### Task goal
Among the records below, count the lines where "test" occurs, and report that total alone.

-- Entries shown follows --

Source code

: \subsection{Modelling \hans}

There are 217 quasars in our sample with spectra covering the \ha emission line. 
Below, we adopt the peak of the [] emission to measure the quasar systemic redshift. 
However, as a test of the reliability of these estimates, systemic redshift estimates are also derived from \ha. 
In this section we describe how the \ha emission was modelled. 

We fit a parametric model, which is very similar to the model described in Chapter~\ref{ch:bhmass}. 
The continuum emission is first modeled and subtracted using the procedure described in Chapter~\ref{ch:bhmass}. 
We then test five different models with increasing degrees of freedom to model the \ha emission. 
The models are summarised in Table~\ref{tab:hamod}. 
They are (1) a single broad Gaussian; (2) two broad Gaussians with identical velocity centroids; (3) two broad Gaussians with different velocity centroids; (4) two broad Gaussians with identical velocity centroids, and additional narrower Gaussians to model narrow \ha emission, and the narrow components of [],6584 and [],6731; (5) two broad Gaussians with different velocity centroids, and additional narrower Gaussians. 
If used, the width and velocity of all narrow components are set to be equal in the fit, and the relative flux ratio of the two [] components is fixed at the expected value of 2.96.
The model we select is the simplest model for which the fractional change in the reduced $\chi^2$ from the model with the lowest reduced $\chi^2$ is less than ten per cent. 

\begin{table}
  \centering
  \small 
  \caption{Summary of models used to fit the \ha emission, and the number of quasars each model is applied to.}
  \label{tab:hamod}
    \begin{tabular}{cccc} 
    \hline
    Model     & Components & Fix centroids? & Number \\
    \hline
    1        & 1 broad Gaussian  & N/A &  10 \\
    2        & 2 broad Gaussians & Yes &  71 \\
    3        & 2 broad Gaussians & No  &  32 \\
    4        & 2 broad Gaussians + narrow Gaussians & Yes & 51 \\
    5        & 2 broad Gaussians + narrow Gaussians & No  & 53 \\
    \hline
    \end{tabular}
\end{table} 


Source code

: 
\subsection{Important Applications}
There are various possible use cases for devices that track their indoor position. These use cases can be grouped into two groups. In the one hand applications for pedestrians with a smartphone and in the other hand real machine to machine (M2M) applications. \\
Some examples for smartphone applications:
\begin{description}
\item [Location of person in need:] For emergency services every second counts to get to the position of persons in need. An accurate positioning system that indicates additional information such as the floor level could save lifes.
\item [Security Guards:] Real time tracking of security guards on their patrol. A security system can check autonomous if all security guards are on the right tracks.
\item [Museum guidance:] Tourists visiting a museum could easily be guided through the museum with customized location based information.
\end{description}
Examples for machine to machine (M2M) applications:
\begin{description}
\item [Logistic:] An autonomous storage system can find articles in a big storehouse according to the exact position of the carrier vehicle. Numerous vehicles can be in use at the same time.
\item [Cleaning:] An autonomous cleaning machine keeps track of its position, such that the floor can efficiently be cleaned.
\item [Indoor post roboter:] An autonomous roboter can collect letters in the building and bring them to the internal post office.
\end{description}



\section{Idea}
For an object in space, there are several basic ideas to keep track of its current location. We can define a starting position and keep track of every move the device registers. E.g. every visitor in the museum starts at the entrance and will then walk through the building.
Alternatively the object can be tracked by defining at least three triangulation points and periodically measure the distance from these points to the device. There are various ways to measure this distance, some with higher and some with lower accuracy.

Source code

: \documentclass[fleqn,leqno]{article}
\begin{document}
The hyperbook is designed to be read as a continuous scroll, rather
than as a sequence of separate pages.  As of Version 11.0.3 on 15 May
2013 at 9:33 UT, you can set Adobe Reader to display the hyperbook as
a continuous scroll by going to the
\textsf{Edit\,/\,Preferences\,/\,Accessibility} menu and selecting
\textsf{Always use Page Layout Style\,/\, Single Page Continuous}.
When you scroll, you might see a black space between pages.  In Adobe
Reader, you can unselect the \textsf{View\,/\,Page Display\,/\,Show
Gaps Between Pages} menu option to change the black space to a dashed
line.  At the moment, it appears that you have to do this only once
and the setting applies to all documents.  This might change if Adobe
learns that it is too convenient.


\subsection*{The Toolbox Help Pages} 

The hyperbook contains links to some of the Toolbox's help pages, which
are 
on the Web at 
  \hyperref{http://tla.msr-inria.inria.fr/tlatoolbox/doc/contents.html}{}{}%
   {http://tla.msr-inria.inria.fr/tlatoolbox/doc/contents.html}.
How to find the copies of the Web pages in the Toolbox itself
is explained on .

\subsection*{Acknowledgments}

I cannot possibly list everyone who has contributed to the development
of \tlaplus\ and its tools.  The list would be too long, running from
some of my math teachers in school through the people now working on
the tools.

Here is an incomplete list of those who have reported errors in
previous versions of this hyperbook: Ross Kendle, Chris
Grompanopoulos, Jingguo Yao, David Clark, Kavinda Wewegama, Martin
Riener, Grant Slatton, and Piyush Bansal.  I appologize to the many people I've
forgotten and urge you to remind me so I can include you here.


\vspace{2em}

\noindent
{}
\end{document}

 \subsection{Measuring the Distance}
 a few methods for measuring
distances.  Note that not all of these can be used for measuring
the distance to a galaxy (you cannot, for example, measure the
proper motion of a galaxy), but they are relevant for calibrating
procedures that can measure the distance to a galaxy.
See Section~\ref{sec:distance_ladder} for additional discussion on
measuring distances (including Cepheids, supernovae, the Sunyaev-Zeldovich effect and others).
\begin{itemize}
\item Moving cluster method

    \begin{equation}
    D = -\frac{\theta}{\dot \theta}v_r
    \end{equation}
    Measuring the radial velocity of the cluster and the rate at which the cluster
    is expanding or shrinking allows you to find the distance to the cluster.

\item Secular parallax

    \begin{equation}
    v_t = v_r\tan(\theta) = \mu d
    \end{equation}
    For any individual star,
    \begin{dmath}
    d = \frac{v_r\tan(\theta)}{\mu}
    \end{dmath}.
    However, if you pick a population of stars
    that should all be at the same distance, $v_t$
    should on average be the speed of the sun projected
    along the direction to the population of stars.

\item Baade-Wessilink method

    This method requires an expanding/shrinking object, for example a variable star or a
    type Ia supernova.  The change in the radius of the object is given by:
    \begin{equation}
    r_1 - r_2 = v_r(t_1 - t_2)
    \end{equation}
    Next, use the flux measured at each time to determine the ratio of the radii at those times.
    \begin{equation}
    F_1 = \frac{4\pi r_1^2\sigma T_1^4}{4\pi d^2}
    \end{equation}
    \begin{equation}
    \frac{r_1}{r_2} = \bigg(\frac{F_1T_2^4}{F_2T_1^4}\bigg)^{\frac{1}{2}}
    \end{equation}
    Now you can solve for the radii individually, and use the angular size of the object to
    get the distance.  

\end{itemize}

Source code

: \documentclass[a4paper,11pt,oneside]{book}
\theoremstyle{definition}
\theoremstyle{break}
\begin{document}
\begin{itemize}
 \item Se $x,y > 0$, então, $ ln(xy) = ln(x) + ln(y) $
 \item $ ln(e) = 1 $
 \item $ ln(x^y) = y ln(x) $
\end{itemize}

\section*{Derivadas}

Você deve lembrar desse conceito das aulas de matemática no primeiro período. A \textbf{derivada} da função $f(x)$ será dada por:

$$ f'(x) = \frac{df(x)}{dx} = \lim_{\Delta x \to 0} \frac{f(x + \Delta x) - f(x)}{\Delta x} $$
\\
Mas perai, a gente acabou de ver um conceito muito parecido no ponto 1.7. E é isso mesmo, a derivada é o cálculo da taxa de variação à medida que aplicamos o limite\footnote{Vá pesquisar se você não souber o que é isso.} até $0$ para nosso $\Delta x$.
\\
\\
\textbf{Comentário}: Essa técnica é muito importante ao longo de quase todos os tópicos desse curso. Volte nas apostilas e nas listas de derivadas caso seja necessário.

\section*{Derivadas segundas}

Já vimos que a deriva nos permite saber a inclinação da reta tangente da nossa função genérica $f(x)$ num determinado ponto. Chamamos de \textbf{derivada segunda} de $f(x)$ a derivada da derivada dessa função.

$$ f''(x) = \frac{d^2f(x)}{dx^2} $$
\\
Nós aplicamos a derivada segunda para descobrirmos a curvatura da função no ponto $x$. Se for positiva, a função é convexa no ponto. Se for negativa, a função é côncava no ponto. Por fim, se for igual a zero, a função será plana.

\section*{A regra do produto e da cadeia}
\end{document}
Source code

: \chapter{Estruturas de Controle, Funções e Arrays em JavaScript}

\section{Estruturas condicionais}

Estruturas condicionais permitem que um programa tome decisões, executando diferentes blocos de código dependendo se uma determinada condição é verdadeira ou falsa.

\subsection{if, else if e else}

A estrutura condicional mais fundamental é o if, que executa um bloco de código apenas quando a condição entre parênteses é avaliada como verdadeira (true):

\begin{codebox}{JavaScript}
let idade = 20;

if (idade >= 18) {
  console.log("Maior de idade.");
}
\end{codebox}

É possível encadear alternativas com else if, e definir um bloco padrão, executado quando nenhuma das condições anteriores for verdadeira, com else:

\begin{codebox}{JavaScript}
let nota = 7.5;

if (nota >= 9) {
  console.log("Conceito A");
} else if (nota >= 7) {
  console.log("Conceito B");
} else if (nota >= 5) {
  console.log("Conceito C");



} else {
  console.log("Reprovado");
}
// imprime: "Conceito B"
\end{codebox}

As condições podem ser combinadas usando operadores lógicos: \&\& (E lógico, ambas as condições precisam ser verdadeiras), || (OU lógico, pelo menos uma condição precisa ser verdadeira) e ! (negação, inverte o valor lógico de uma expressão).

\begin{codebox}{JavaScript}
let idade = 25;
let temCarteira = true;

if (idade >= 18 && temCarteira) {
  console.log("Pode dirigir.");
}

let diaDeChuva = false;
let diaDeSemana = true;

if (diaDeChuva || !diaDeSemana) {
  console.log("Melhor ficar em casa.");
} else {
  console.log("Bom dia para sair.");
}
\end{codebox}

-- Entries shown concluded --

### Output of the exercise
2